The information on this page is for students. Please click here to access our AI Guidance for Teachers.
As a hub for faculty and student collaboration, the Poorvu Center has engaged in many conversations about the impact of generative AI. Because so many people use GenAI as part of their work and learning, we think students should learn enough about AI to become responsible practitioners or informed critics. While each course at Yale sets its own policies for using AI, we present here some general tips to prioritize your learning while you experiment with these tools. If you are a Yale student with suggestions or questions about AI and learning, please send them to us at the Poorvu Center.
Learning About AI
- Experiment with AI tools to learn and to solve problems, keeping in mind course restrictions.
- We’ve heard from faculty and students that they start to feel oriented about AI possibilities after they’ve done about 10 hours of exploring, so push yourself beyond first impressions of what these tools can do.
- Try tasks in familiar subjects to better understand AI’s strengths and limitations.
- Explore multiple chatbots and their customizations for different tasks.
- For further learning, we recommend Ethan Mollick’s substack or his book Co-Intelligence. He is a professor at Wharton whom many people in higher education turn to for guidance about AI.
Ethical Concerns
As a teaching and learning center, we are trying neither to boost you towards AI nor discourage you from exploring it. But we should mention several pressing questions raised by the rise of this technology. Each bullet point includes a link for further reading.
- Many chatbot responses reflect cultural, gender, and racial biases. To learn more about these limitations, we suggest reading Joy Buolamwini’s book Unmasking AI: My Mission to Protect What Is Human in a World of Machines. Professor Builamwini is a member of the Media Lab at MIT.
- Large language models use vast amounts of text without explicit permission and without compensating the authors.
- Developing and maintaining AI chatbots consumes enormous amounts of energy.
- Some sectors of the industry have been criticized for exploitative labor practices.
Learning With AI
As a Search Tool
Especially since Wikipedia is one of their most important sources, AI chatbots can give broadly useful overviews on a lot of subjects. Even everyday Google searches now begin with AI generated answers rather than links to direct sources. But these tools have some important limitations as sources of reliable information.

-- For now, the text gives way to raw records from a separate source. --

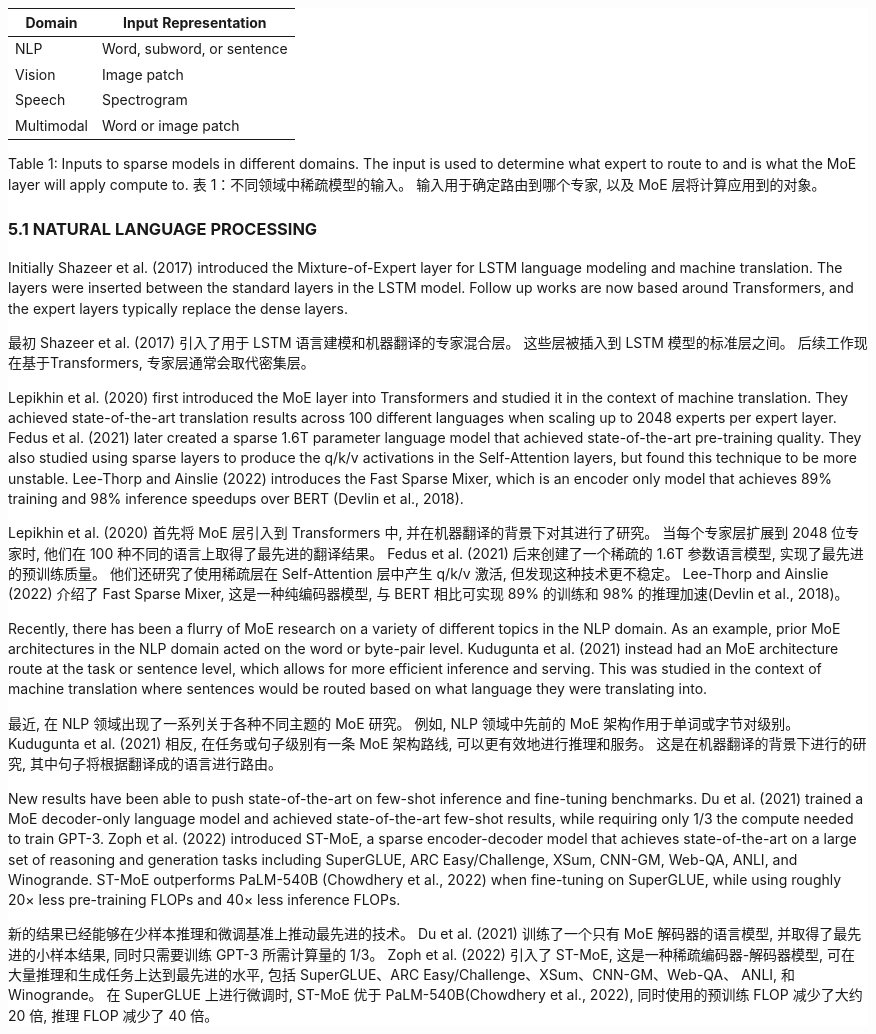 Domain | Input Representation
--- | ---
NLP | Word, subword, or sentence
Vision | Image patch
Speech | Spectrogram
Multimodal | Word or image patch

Table 1: Inputs to sparse models in different domains. The input is used to determine what expert to route to and is what the MoE layer will apply compute to.
表 1：不同领域中稀疏模型的输入。 输入用于确定路由到哪个专家, 以及 MoE 层将计算应用到的对象。

### 5.1 NATURAL LANGUAGE PROCESSING
Initially Shazeer et al. (2017) introduced the Mixture-of-Expert layer for LSTM language modeling and machine translation. The layers were inserted between the standard layers in the LSTM model. Follow up works are now based around Transformers, and the expert layers typically replace the dense layers. 

最初 Shazeer et al. (2017) 引入了用于 LSTM 语言建模和机器翻译的专家混合层。 这些层被插入到 LSTM 模型的标准层之间。 后续工作现在基于Transformers, 专家层通常会取代密集层。

Lepikhin et al. (2020) first introduced the MoE layer into Transformers and studied it in the context of machine translation. They achieved state-of-the-art translation results across 100 different languages when scaling up to 2048 experts per expert layer. Fedus et al. (2021) later created a sparse 1.6T parameter language model that achieved state-of-the-art pre-training quality. They also studied using sparse layers to produce the q/k/v activations in the Self-Attention layers, but found this technique to be more unstable. Lee-Thorp and Ainslie (2022) introduces the Fast Sparse Mixer, which is an encoder only model that achieves 89% training and 98% inference speedups over BERT (Devlin et al., 2018).

Lepikhin et al. (2020) 首先将 MoE 层引入到 Transformers 中, 并在机器翻译的背景下对其进行了研究。 当每个专家层扩展到 2048 位专家时, 他们在 100 种不同的语言上取得了最先进的翻译结果。 Fedus et al. (2021) 后来创建了一个稀疏的 1.6T 参数语言模型, 实现了最先进的预训练质量。 他们还研究了使用稀疏层在 Self-Attention 层中产生 q/k/v 激活, 但发现这种技术更不稳定。 Lee-Thorp and Ainslie (2022) 介绍了 Fast Sparse Mixer, 这是一种纯编码器模型, 与 BERT 相比可实现 89% 的训练和 98% 的推理加速(Devlin et al., 2018)。

Recently, there has been a flurry of MoE research on a variety of different topics in the NLP domain. As an example, prior MoE architectures in the NLP domain acted on the word or byte-pair level. Kudugunta et al. (2021) instead had an MoE architecture route at the task or sentence level, which allows for more efficient inference and serving. This was studied in the context of machine translation where sentences would be routed based on what language they were translating into.

最近, 在 NLP 领域出现了一系列关于各种不同主题的 MoE 研究。 例如, NLP 领域中先前的 MoE 架构作用于单词或字节对级别。 Kudugunta et al. (2021) 相反, 在任务或句子级别有一条 MoE 架构路线, 可以更有效地进行推理和服务。 这是在机器翻译的背景下进行的研究, 其中句子将根据翻译成的语言进行路由。

New results have been able to push state-of-the-art on few-shot inference and fine-tuning benchmarks. Du et al. (2021) trained a MoE decoder-only language model and achieved state-of-the-art few-shot results, while requiring only 1/3 the compute needed to train GPT-3. Zoph et al. (2022) introduced ST-MoE, a sparse encoder-decoder model that achieves state-of-the-art on a large set of reasoning and generation tasks including SuperGLUE, ARC Easy/Challenge, XSum, CNN-GM, Web-QA, ANLI, and Winogrande. ST-MoE outperforms PaLM-540B (Chowdhery et al., 2022) when fine-tuning on SuperGLUE, while using roughly 20× less pre-training FLOPs and 40× less inference FLOPs.

新的结果已经能够在少样本推理和微调基准上推动最先进的技术。 Du et al. (2021) 训练了一个只有 MoE 解码器的语言模型, 并取得了最先进的小样本结果, 同时只需要训练 GPT-3 所需计算量的 1/3。 Zoph et al. (2022) 引入了 ST-MoE, 这是一种稀疏编码器-解码器模型, 可在大量推理和生成任务上达到最先进的水平, 包括 SuperGLUE、ARC Easy/Challenge、XSum、CNN-GM、Web-QA、 ANLI, 和 Winogrande。 在 SuperGLUE 上进行微调时, ST-MoE 优于 PaLM-540B(Chowdhery et al., 2022), 同时使用的预训练 FLOP 减少了大约 20 倍, 推理 FLOP 减少了 40 倍。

- AI chatbots have limited datasets, excluding most scholarly publications.
- They lack true understanding and can’t distinguish reliable sources.
- Be aware of their tendency to invent information (“hallucinate”).
For Summarization
- Summaries can help prioritize reading and improve comprehension. That’s why scientific papers begin with abstracts.
- But writing your own notes after reading enhances long-term understanding.
- Retrieval Practice also teaches more than reviewing notes or summaries. Consider using AI to quiz you after you read rather than relying solely on AI-summaries to begin with.
For Writing and Problem-Solving
- Doing work yourself is crucial for skill development. Research on feedback, for instance, shows that being asked questions improves your writing faster than having your work edited for you.
- Letting AI solve problems and generate text may hinder your learning process.
- Most course policies will be based on this principle: that you need a deep knowledge base before you can effectively collaborate with more advanced tools.
Using AI in Your Courses
- AI policies vary by instructor, course, and assignment. These policies are designed to support you as you learn fundamental and higher skills within each discipline.
- Ask your instructor if policies aren’t clear.
- Yale College regulations require that you cite the source for any material you submit as part of your course work, including language, images, and ideas that you source from AI.
Using AI Outside of Courses
- Check with supervisors about AI use in Yale employment. Federal regulations govern the use of many kinds of data.
- Be aware of AI policies for graduate study or fellowship applications.
- Although research shows that AI detectors are unreliable, some organizations (including potential employers) will still use them to review submitted materials.